Interestingly, in 43 HV enrolled in a phase-I study, the ELF/plasma AUC ratio values of ceftazidime/avibactam were 0.31–0.32/0.32–0.35X, with a dose-dependent increase from 2/0.5 g to 3/1 g [59]. The subsequent application of a POP/PK analysis in the same subjects increased the ELF ratios to 0.52X and 0.42X for ceftazidime and avibactam, respectively [60]. Although the examined population included HV, these data deserve to receive interest in relation to the future use of the new beta-lactamase inhibitor avibactam.
Twenty ICU VAP patients received cefepime as a LD (2 g) followed by CI (4 g) for 24 h [31]. The measured ELF/plasma ratio at steady state was approximately equal to 1X, suggesting a high distribution of the fourth-generation cephalosporin.
Of note, ceftolozane diffused into the ELF to a higher degree than piperacillin, as calculated in 26 critically ill patients who required mechanical ventilation [61]. Indeed, the fifth-generation cephalosporin (ceftolozane/tazobactam 3 g q8h as a 1 h i.v. infusion) had a mean ELF/plasma AUC ratio of 0.50X, a value very similar to that formerly calculated in HV (0.48X) [62].
The penetration of cephalosporins into bronchial secretion is extremely variable. In two former studies, ceftazidime penetration into bronchial secretion was found to be in the range 0.12–0.76X for doses of 1–3 g/day [63,64]. On the contrary, a subsequent study tested the presence of five cephalosporins (cefuroxime 70 mg/kg, cefamandole 110 mg/kg, ceftriaxone 80 mg/kg, ceftazidime 80 mg/kg, cefepime 80 mg/kg) in the bronchial secretions and sputum of ICU patients after repetitive administration. Tissue/plasma ratios were approximately 0.02X and 0.05X for cefepime and ceftazidime, respectively, 6 h after the last dose on the second day [26].
Skin penetration values range from 0.38X for cefuroxime and 0.68X for cefixime up to >1X for cefepime. Another cephalosporin, cefazoline (1 g as a single i.v. dose), achieved a median ISF/plasma AUC ratio of 0.74X in 30 ICU patients [65], suggesting high and rapid penetration. Using a microdialysis technique, the subcutis ISF/free plasma ratios of cefuroxime were 0.46X and 0.29X when the drug was administered as a CI (3 g/day preceded by an i.v. bolus of 1.5 g) and i.v. boluses (1.5 g twice a day), respectively [66]. These findings are interesting, because short infusions of ceftazidime in HV resulted in higher AUC values than i.v. boluses, while maximum ISF concentrations were measured 0.5–1 h after drug administration [67]. Moreover, an inverse linear correlation (r = −0.67) between plasma protein binding and ISF/plasma diffusion rate was identified.

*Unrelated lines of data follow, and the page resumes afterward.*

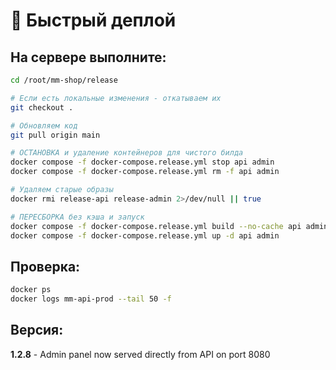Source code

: # 🚀 Быстрый деплой

## На сервере выполните:

```bash
cd /root/mm-shop/release

# Если есть локальные изменения - откатываем их
git checkout .

# Обновляем код
git pull origin main

# ОСТАНОВКА и удаление контейнеров для чистого билда
docker compose -f docker-compose.release.yml stop api admin
docker compose -f docker-compose.release.yml rm -f api admin

# Удаляем старые образы
docker rmi release-api release-admin 2>/dev/null || true

# ПЕРЕСБОРКА без кэша и запуск
docker compose -f docker-compose.release.yml build --no-cache api admin
docker compose -f docker-compose.release.yml up -d api admin
```

## Проверка:

```bash
docker ps
docker logs mm-api-prod --tail 50 -f
```

## Версия:

**1.2.8** - Admin panel now served directly from API on port 8080


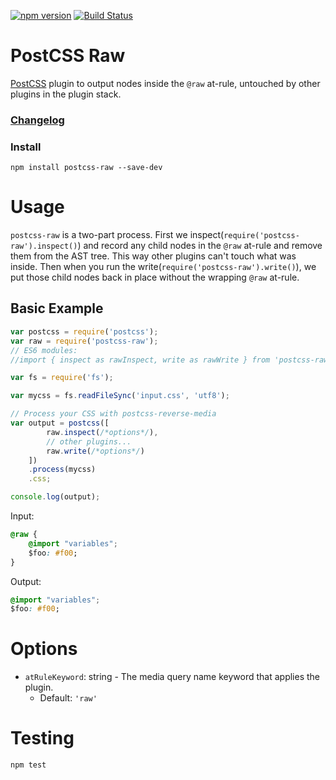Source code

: [![npm version](https://img.shields.io/npm/v/postcss-raw.svg)](https://www.npmjs.com/package/postcss-raw) [![Build Status](https://travis-ci.org/MadLittleMods/postcss-raw.svg)](https://travis-ci.org/MadLittleMods/postcss-raw)

# PostCSS Raw

[PostCSS](https://github.com/postcss/postcss) plugin to output nodes inside the `@raw` at-rule, untouched by other plugins in the plugin stack.

### [Changelog](https://github.com/MadLittleMods/postcss-raw/blob/master/CHANGELOG.md)

### Install

`npm install postcss-raw --save-dev`

# Usage

`postcss-raw` is a two-part process. First we inspect(`require('postcss-raw').inspect()`) and record any child nodes in the `@raw` at-rule and remove them from the AST tree. This way other plugins can't touch what was inside. Then when you run the write(`require('postcss-raw').write()`), we put those child nodes back in place without the wrapping `@raw` at-rule.

## Basic Example

```js
var postcss = require('postcss');
var raw = require('postcss-raw');
// ES6 modules:
//import { inspect as rawInspect, write as rawWrite } from 'postcss-raw';

var fs = require('fs');

var mycss = fs.readFileSync('input.css', 'utf8');

// Process your CSS with postcss-reverse-media
var output = postcss([
		raw.inspect(/*options*/),
		// other plugins...
		raw.write(/*options*/)
	])
	.process(mycss)
	.css;

console.log(output);
```

Input:
```css
@raw {
	@import "variables";
	$foo: #f00;
}
```

Output:
```css
@import "variables";
$foo: #f00;
```




# Options

 - `atRuleKeyword`: string - The media query name keyword that applies the plugin.
	  - Default: `'raw'`



# Testing

`npm test`
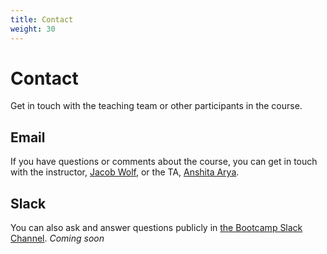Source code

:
 ```yaml
---
title: Contact
weight: 30
---
```


# Contact

Get in touch with the teaching team or other participants in the course.

## Email
If you have questions or comments about the course, you can get in touch with the
instructor, [Jacob Wolf](mailto:jwolf@berkeley.edu), or the TA, [Anshita Arya](mailto:anshita@ischool.berkeley.edu).

## Slack
You can also ask and answer questions publicly in [the Bootcamp Slack Channel](#). *Coming soon*
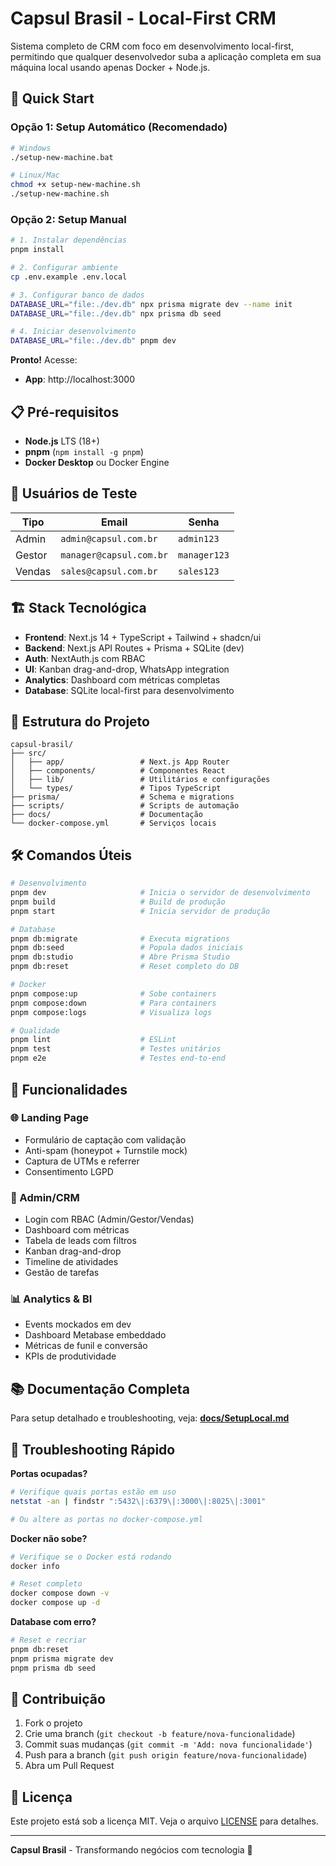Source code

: # Capsul Brasil - Local-First CRM

Sistema completo de CRM com foco em desenvolvimento local-first, permitindo que qualquer desenvolvedor suba a aplicação completa em sua máquina local usando apenas Docker + Node.js.

## 🚀 Quick Start

### Opção 1: Setup Automático (Recomendado)
```bash
# Windows
./setup-new-machine.bat

# Linux/Mac
chmod +x setup-new-machine.sh
./setup-new-machine.sh
```

### Opção 2: Setup Manual
```bash
# 1. Instalar dependências
pnpm install

# 2. Configurar ambiente
cp .env.example .env.local

# 3. Configurar banco de dados
DATABASE_URL="file:./dev.db" npx prisma migrate dev --name init
DATABASE_URL="file:./dev.db" npx prisma db seed

# 4. Iniciar desenvolvimento
DATABASE_URL="file:./dev.db" pnpm dev
```

**Pronto!** Acesse:
- **App**: http://localhost:3000

## 📋 Pré-requisitos

- **Node.js** LTS (18+)
- **pnpm** (`npm install -g pnpm`)
- **Docker Desktop** ou Docker Engine

## 👤 Usuários de Teste

| Tipo | Email | Senha |
|------|-------|-------|
| Admin | `admin@capsul.com.br` | `admin123` |
| Gestor | `manager@capsul.com.br` | `manager123` |
| Vendas | `sales@capsul.com.br` | `sales123` |

## 🏗️ Stack Tecnológica

- **Frontend**: Next.js 14 + TypeScript + Tailwind + shadcn/ui
- **Backend**: Next.js API Routes + Prisma + SQLite (dev)
- **Auth**: NextAuth.js com RBAC
- **UI**: Kanban drag-and-drop, WhatsApp integration
- **Analytics**: Dashboard com métricas completas
- **Database**: SQLite local-first para desenvolvimento

## 📁 Estrutura do Projeto

```
capsul-brasil/
├── src/
│   ├── app/                 # Next.js App Router
│   ├── components/          # Componentes React
│   ├── lib/                 # Utilitários e configurações
│   └── types/               # Tipos TypeScript
├── prisma/                  # Schema e migrations
├── scripts/                 # Scripts de automação
├── docs/                    # Documentação
└── docker-compose.yml       # Serviços locais
```

## 🛠️ Comandos Úteis

```bash
# Desenvolvimento
pnpm dev                     # Inicia o servidor de desenvolvimento
pnpm build                   # Build de produção
pnpm start                   # Inicia servidor de produção

# Database
pnpm db:migrate              # Executa migrations
pnpm db:seed                 # Popula dados iniciais
pnpm db:studio               # Abre Prisma Studio
pnpm db:reset                # Reset completo do DB

# Docker
pnpm compose:up              # Sobe containers
pnpm compose:down            # Para containers
pnpm compose:logs            # Visualiza logs

# Qualidade
pnpm lint                    # ESLint
pnpm test                    # Testes unitários
pnpm e2e                     # Testes end-to-end
```

## 🎯 Funcionalidades

### 🌐 Landing Page
- Formulário de captação com validação
- Anti-spam (honeypot + Turnstile mock)
- Captura de UTMs e referrer
- Consentimento LGPD

### 🔐 Admin/CRM
- Login com RBAC (Admin/Gestor/Vendas)
- Dashboard com métricas
- Tabela de leads com filtros
- Kanban drag-and-drop
- Timeline de atividades
- Gestão de tarefas

### 📊 Analytics & BI
- Events mockados em dev
- Dashboard Metabase embeddado
- Métricas de funil e conversão
- KPIs de produtividade

## 📚 Documentação Completa

Para setup detalhado e troubleshooting, veja: **[docs/SetupLocal.md](docs/SetupLocal.md)**

## 🔧 Troubleshooting Rápido

**Portas ocupadas?**
```bash
# Verifique quais portas estão em uso
netstat -an | findstr ":5432\|:6379\|:3000\|:8025\|:3001"

# Ou altere as portas no docker-compose.yml
```

**Docker não sobe?**
```bash
# Verifique se o Docker está rodando
docker info

# Reset completo
docker compose down -v
docker compose up -d
```

**Database com erro?**
```bash
# Reset e recriar
pnpm db:reset
pnpm prisma migrate dev
pnpm prisma db seed
```

## 🤝 Contribuição

1. Fork o projeto
2. Crie uma branch (`git checkout -b feature/nova-funcionalidade`)
3. Commit suas mudanças (`git commit -m 'Add: nova funcionalidade'`)
4. Push para a branch (`git push origin feature/nova-funcionalidade`)
5. Abra um Pull Request

## 📄 Licença

Este projeto está sob a licença MIT. Veja o arquivo [LICENSE](LICENSE) para detalhes.

---

**Capsul Brasil** - Transformando negócios com tecnologia 🚀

Higher ISF/plasma ratio values (1.06X) were attained by cefazolin in seven patients with lower limb infections who received doses of 1 g q8h or 2 g every 24 h (q24h) [68]. A similar ISF penetration rate was demonstrated in 12 patients treated with cefazolin 2 g and who underwent elective or semi-elective surgery for aortic aneurysm [69]. Cefepime 2 g q12h yielded a tissue/plasma ratio of 1.52X (range 0.42–5.06X) in six ICU burn patients [70].

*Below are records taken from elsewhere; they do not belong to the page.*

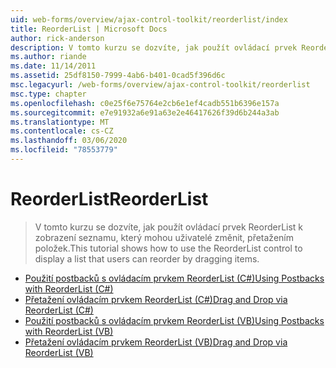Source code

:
 ```yaml
---
uid: web-forms/overview/ajax-control-toolkit/reorderlist/index
title: ReorderList | Microsoft Docs
author: rick-anderson
description: V tomto kurzu se dozvíte, jak použít ovládací prvek ReorderList k zobrazení seznamu, který mohou uživatelé změnit, přetažením položek.
ms.author: riande
ms.date: 11/14/2011
ms.assetid: 25df8150-7999-4ab6-b401-0cad5f396d6c
msc.legacyurl: /web-forms/overview/ajax-control-toolkit/reorderlist
msc.type: chapter
ms.openlocfilehash: c0e25f6e75764e2cb6e1ef4cadb551b6396e157a
ms.sourcegitcommit: e7e91932a6e91a63e2e46417626f39d6b244a3ab
ms.translationtype: MT
ms.contentlocale: cs-CZ
ms.lasthandoff: 03/06/2020
ms.locfileid: "78553779"
---
```

# <a name="reorderlist"></a><span data-ttu-id="029fc-103">ReorderList</span><span class="sxs-lookup"><span data-stu-id="029fc-103">ReorderList</span></span>

> <span data-ttu-id="029fc-104">V tomto kurzu se dozvíte, jak použít ovládací prvek ReorderList k zobrazení seznamu, který mohou uživatelé změnit, přetažením položek.</span><span class="sxs-lookup"><span data-stu-id="029fc-104">This tutorial shows how to use the ReorderList control to display a list that users can reorder by dragging items.</span></span>

- [<span data-ttu-id="029fc-105">Použití postbacků s ovládacím prvkem ReorderList (C#)</span><span class="sxs-lookup"><span data-stu-id="029fc-105">Using Postbacks with ReorderList (C#)</span></span>](using-postbacks-with-reorderlist-cs.md)
- [<span data-ttu-id="029fc-106">Přetažení ovládacím prvkem ReorderList (C#)</span><span class="sxs-lookup"><span data-stu-id="029fc-106">Drag and Drop via ReorderList (C#)</span></span>](drag-and-drop-via-reorderlist-cs.md)
- [<span data-ttu-id="029fc-107">Použití postbacků s ovládacím prvkem ReorderList (VB)</span><span class="sxs-lookup"><span data-stu-id="029fc-107">Using Postbacks with ReorderList (VB)</span></span>](using-postbacks-with-reorderlist-vb.md)
- [<span data-ttu-id="029fc-108">Přetažení ovládacím prvkem ReorderList (VB)</span><span class="sxs-lookup"><span data-stu-id="029fc-108">Drag and Drop via ReorderList (VB)</span></span>](drag-and-drop-via-reorderlist-vb.md)
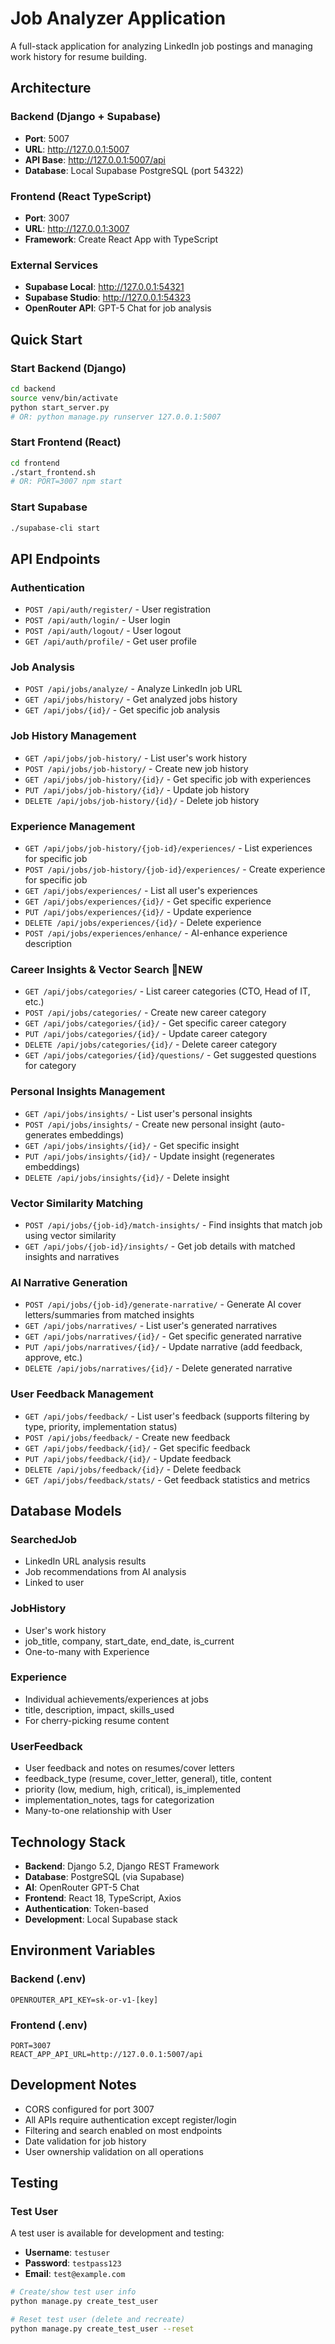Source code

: # Job Analyzer Application

A full-stack application for analyzing LinkedIn job postings and managing work history for resume building.

## Architecture

### Backend (Django + Supabase)
- **Port**: 5007
- **URL**: http://127.0.0.1:5007
- **API Base**: http://127.0.0.1:5007/api
- **Database**: Local Supabase PostgreSQL (port 54322)

### Frontend (React TypeScript)
- **Port**: 3007  
- **URL**: http://127.0.0.1:3007
- **Framework**: Create React App with TypeScript

### External Services
- **Supabase Local**: http://127.0.0.1:54321
- **Supabase Studio**: http://127.0.0.1:54323
- **OpenRouter API**: GPT-5 Chat for job analysis

## Quick Start

### Start Backend (Django)
```bash
cd backend
source venv/bin/activate
python start_server.py
# OR: python manage.py runserver 127.0.0.1:5007
```

### Start Frontend (React)
```bash
cd frontend
./start_frontend.sh
# OR: PORT=3007 npm start
```

### Start Supabase
```bash
./supabase-cli start
```

## API Endpoints

### Authentication
- `POST /api/auth/register/` - User registration
- `POST /api/auth/login/` - User login
- `POST /api/auth/logout/` - User logout
- `GET /api/auth/profile/` - Get user profile

### Job Analysis
- `POST /api/jobs/analyze/` - Analyze LinkedIn job URL
- `GET /api/jobs/history/` - Get analyzed jobs history
- `GET /api/jobs/{id}/` - Get specific job analysis

### Job History Management
- `GET /api/jobs/job-history/` - List user's work history
- `POST /api/jobs/job-history/` - Create new job history
- `GET /api/jobs/job-history/{id}/` - Get specific job with experiences
- `PUT /api/jobs/job-history/{id}/` - Update job history
- `DELETE /api/jobs/job-history/{id}/` - Delete job history

### Experience Management
- `GET /api/jobs/job-history/{job-id}/experiences/` - List experiences for specific job
- `POST /api/jobs/job-history/{job-id}/experiences/` - Create experience for specific job
- `GET /api/jobs/experiences/` - List all user's experiences
- `GET /api/jobs/experiences/{id}/` - Get specific experience
- `PUT /api/jobs/experiences/{id}/` - Update experience
- `DELETE /api/jobs/experiences/{id}/` - Delete experience
- `POST /api/jobs/experiences/enhance/` - AI-enhance experience description

### Career Insights & Vector Search 🚀NEW
- `GET /api/jobs/categories/` - List career categories (CTO, Head of IT, etc.)
- `POST /api/jobs/categories/` - Create new career category
- `GET /api/jobs/categories/{id}/` - Get specific career category
- `PUT /api/jobs/categories/{id}/` - Update career category
- `DELETE /api/jobs/categories/{id}/` - Delete career category
- `GET /api/jobs/categories/{id}/questions/` - Get suggested questions for category

### Personal Insights Management
- `GET /api/jobs/insights/` - List user's personal insights
- `POST /api/jobs/insights/` - Create new personal insight (auto-generates embeddings)
- `GET /api/jobs/insights/{id}/` - Get specific insight
- `PUT /api/jobs/insights/{id}/` - Update insight (regenerates embeddings)
- `DELETE /api/jobs/insights/{id}/` - Delete insight

### Vector Similarity Matching
- `POST /api/jobs/{job-id}/match-insights/` - Find insights that match job using vector similarity
- `GET /api/jobs/{job-id}/insights/` - Get job details with matched insights and narratives

### AI Narrative Generation
- `POST /api/jobs/{job-id}/generate-narrative/` - Generate AI cover letters/summaries from matched insights
- `GET /api/jobs/narratives/` - List user's generated narratives
- `GET /api/jobs/narratives/{id}/` - Get specific generated narrative
- `PUT /api/jobs/narratives/{id}/` - Update narrative (add feedback, approve, etc.)
- `DELETE /api/jobs/narratives/{id}/` - Delete generated narrative

### User Feedback Management
- `GET /api/jobs/feedback/` - List user's feedback (supports filtering by type, priority, implementation status)
- `POST /api/jobs/feedback/` - Create new feedback
- `GET /api/jobs/feedback/{id}/` - Get specific feedback
- `PUT /api/jobs/feedback/{id}/` - Update feedback
- `DELETE /api/jobs/feedback/{id}/` - Delete feedback
- `GET /api/jobs/feedback/stats/` - Get feedback statistics and metrics

## Database Models

### SearchedJob
- LinkedIn URL analysis results
- Job recommendations from AI analysis
- Linked to user

### JobHistory
- User's work history
- job_title, company, start_date, end_date, is_current
- One-to-many with Experience

### Experience  
- Individual achievements/experiences at jobs
- title, description, impact, skills_used
- For cherry-picking resume content

### UserFeedback
- User feedback and notes on resumes/cover letters
- feedback_type (resume, cover_letter, general), title, content
- priority (low, medium, high, critical), is_implemented
- implementation_notes, tags for categorization
- Many-to-one relationship with User

## Technology Stack

- **Backend**: Django 5.2, Django REST Framework
- **Database**: PostgreSQL (via Supabase)
- **AI**: OpenRouter GPT-5 Chat
- **Frontend**: React 18, TypeScript, Axios
- **Authentication**: Token-based
- **Development**: Local Supabase stack

## Environment Variables

### Backend (.env)
```
OPENROUTER_API_KEY=sk-or-v1-[key]
```

### Frontend (.env)
```
PORT=3007
REACT_APP_API_URL=http://127.0.0.1:5007/api
```

## Development Notes

- CORS configured for port 3007
- All APIs require authentication except register/login
- Filtering and search enabled on most endpoints
- Date validation for job history
- User ownership validation on all operations

## Testing

### Test User
A test user is available for development and testing:
- **Username**: `testuser`
- **Password**: `testpass123`
- **Email**: `test@example.com`

```bash
# Create/show test user info
python manage.py create_test_user

# Reset test user (delete and recreate)
python manage.py create_test_user --reset
```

The muscle/unbound plasma ratio at steady state was 0.64–0.82X for cefazolin (mean dose, 178.6 mg/h CI) and 0.23–0.24X for ceftriaxone (mean dose, 330 mg/h CI) [71]. The disposition of ceftarolin (600 mg q8h or q12h) in muscle and the subcutis achieved tissue/unbound plasma AUC ratios of 0.67X and 0.75X, respectively, in 12 male HV at steady state [72]. Interestingly, the q8h regimen was associated with greater AUC and fT > MIC values in muscle and the subcutis (50.9% and 52.9%, respectively) compared to the other regimens evaluated (39.0% and 38.2%, respectively). In agreement with these findings, a single dose of ceftobiprole 0.5 g achieved mean tissue/unbound plasma AUC ratios of 0.69X and 0.49X in muscle and adipose tissue, respectively [73], which corresponded to fT > MIC values of 40% for MIC ≤ 2 mg/L. Finally, the ISF/plasma ratio was 1.32X in six HV who received a single dose of cefixime 0.4 g [74].

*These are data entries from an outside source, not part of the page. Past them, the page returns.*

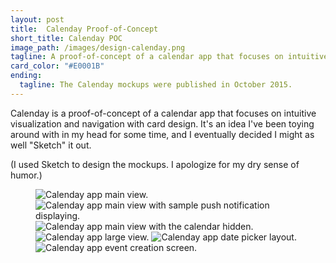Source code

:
```yaml
---
layout: post
title:  Calenday Proof-of-Concept
short_title: Calenday POC
image_path: /images/design-calenday.png
tagline: A proof-of-concept of a calendar app that focuses on intuitive visualization and navigation with cards
card_color: "#E0001B"
ending:
  tagline: The Calenday mockups were published in October 2015.
---
```


Calenday is a proof-of-concept of a calendar app that focuses on intuitive visualization and navigation with card design. It's an idea I've been toying around with in my head for some time, and I eventually decided I might as well "Sketch" it out.

(I used Sketch to design the mockups. I apologize for my dry sense of humor.)

<figure class="six-screenshot-grid">
    <img src="/images/designs/calenday/calenday-main-view.png" alt="Calenday app main view.">
    <img src="/images/designs/calenday/calenday-push-notification.png" alt="Calenday app main view with sample push notification displaying.">
    <img src="/images/designs/calenday/calenday-hidden-calendar-view.png" alt="Calenday app main view with the calendar hidden.">
    <img src="/images/designs/calenday/calenday-large-view.png" alt="Calenday app large view.">
    <img src="/images/designs/calenday/calenday-date-entry.png" alt="Calenday app date picker layout.">
    <img src="/images/designs/calenday/calenday-event-creation.png" alt="Calenday app event creation screen.">
</figure>
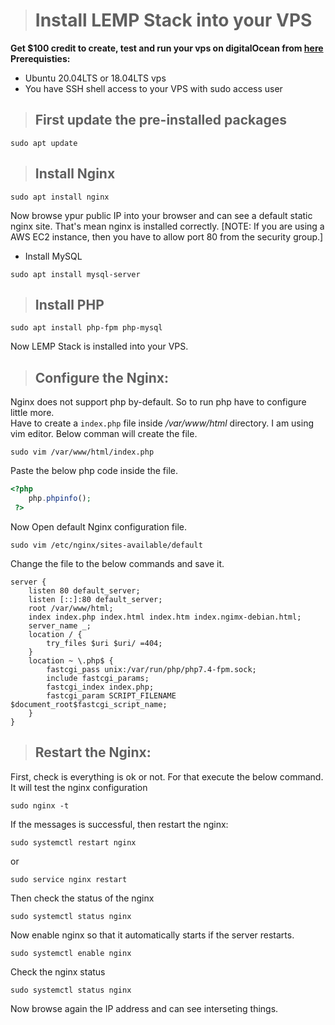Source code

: ># Install LEMP Stack into your VPS
**Get $100 credit to create, test and run your vps on digitalOcean from [here](https://m.do.co/c/dbeec3f48f6f)**
**Prerequisties:**
- Ubuntu 20.04LTS or 18.04LTS vps
- You have SSH shell access to your VPS with sudo access user

>## First update the pre-installed packages
```
sudo apt update
```
>## Install Nginx
```
sudo apt install nginx
```
Now browse ypur public IP into your browser and can see a default static nginx site. That's mean nginx is installed correctly. [NOTE: If you are using a AWS EC2 instance, then you have to allow port 80 from the security group.]
- Install MySQL
```
sudo apt install mysql-server
```
>## Install PHP
```
sudo apt install php-fpm php-mysql
```
Now LEMP Stack is installed into your VPS.

>## Configure the Nginx:
Nginx does not support php by-default. So to run php have to configure little more. </br>
Have to create a `index.php` file inside */var/www/html* directory. I am using vim editor. Below comman will create the file.
```
sudo vim /var/www/html/index.php
```
Paste the below php code inside the file.
```php
<?php
    php.phpinfo();
 ?>
```
Now Open default Nginx configuration file.
```
sudo vim /etc/nginx/sites-available/default
```
Change the file to the below commands and save it.
```nginx
server {
    listen 80 default_server;
    listen [::]:80 default_server;
    root /var/www/html;
    index index.php index.html index.htm index.ngimx-debian.html;
    server_name _;
    location / {
        try_files $uri $uri/ =404;
    }
    location ~ \.php$ {
        fastcgi_pass unix:/var/run/php/php7.4-fpm.sock;
        include fastcgi_params;
        fastcgi_index index.php;
        fastcgi_param SCRIPT_FILENAME $document_root$fastcgi_script_name;
    }
}
```

>## Restart the Nginx:
First, check is everything is ok or not. For that execute the below command. It will test the nginx configuration
```
sudo nginx -t
```
If the messages is successful, then restart the nginx:
```
sudo systemctl restart nginx
```
or
```
sudo service nginx restart
```
Then check the status of the nginx
```
sudo systemctl status nginx
```
Now enable nginx so that it automatically starts if the server restarts.
```
sudo systemctl enable nginx
```
Check the nginx status
```
sudo systemctl status nginx
```

Now browse again the IP address and can see interseting things.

The penetration of cephalosporins into bone has been evaluated at different times after drug administration, and the retrieved data are concordant with a tissue/plasma ratio of ≥0.1 X. In particular, a single dose of cefepime 2 g yielded tissue/plasma ratios >0.8X in both cancellous (1.06 ± 0.23X) and cortical bone tissues (0.87 ± 0.37X) 1.5 h after drug administration [29]. In orthopedic patients who underwent elective orthopedic surgery, ceftriaxone 2 g had lower penetration in both cancellous (0.24X) and cortical bone (0.09X) 1.5–8 h after drug administration [27]. Although the lowest tissue/plasma ratio, the T > MIC value, was 100% for all of the bacterial species causative of the infections (MIC values, 0.25–0.5 mg/L). A further study showed how the tissue/plasma ratio for cancellous bone increased from 0.08X (1 h post dose) to 1.12X 5 h after the administration of ceftriaxone 2 g [75]. Finally, ceftazidime 2 g reached tissue/plasma ratios of 0.03–0.08X in lower limb bone tissues of 10 patients who underwent amputation [76]. The penetration of cefazolin, ceftazidime or ceftriaxone (2 g each) into the nucleus pulposus of 22 patients undergoing elective vertebral surgery was always lower than 0.06X 60 min after drug administration [77].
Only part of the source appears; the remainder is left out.